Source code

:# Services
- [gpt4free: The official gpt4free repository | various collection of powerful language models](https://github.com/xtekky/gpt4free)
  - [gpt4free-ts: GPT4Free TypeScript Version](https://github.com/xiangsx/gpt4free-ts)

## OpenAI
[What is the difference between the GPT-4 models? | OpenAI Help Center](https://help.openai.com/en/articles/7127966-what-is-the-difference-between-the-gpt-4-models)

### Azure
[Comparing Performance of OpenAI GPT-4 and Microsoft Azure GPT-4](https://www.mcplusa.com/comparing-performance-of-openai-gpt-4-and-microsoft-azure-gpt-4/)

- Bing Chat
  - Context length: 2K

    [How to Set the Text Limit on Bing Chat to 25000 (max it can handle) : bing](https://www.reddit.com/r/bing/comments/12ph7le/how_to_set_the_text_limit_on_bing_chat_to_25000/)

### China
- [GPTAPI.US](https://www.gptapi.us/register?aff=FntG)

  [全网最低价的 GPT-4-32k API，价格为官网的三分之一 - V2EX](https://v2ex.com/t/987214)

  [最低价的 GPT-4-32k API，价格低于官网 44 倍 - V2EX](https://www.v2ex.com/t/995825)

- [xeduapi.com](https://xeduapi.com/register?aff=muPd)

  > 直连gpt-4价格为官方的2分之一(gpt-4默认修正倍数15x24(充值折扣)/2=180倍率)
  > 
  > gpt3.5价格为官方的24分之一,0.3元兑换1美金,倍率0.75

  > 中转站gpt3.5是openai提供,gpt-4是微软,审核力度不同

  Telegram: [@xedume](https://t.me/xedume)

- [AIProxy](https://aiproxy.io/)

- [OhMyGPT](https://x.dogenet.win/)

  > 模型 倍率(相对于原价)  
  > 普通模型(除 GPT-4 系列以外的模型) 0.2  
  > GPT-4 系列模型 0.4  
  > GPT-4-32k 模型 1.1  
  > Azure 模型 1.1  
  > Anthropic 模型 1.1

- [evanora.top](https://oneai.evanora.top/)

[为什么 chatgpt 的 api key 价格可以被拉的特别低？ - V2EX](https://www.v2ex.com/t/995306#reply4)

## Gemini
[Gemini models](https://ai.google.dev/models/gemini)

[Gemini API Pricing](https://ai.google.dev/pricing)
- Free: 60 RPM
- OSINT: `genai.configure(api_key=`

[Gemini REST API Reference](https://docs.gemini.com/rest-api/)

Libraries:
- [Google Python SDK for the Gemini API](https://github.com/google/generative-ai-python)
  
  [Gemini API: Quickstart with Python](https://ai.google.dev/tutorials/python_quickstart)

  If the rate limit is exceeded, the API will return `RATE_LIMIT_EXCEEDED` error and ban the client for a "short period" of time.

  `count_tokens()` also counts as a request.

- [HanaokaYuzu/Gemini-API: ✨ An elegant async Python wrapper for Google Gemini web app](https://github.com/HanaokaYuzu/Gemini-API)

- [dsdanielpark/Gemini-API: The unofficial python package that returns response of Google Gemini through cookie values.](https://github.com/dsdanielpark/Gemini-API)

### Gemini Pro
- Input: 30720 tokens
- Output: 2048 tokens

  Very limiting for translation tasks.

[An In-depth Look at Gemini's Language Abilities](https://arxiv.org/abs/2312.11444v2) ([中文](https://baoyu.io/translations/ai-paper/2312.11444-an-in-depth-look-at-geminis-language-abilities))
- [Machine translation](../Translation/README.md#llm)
════════════════
**EXERCISE:**
Pick out and copy the lines of the material that include the word "register".

**YOUR RESPONSE:**
- [GPTAPI.US](https://www.gptapi.us/register?aff=FntG)
- [xeduapi.com](https://xeduapi.com/register?aff=muPd)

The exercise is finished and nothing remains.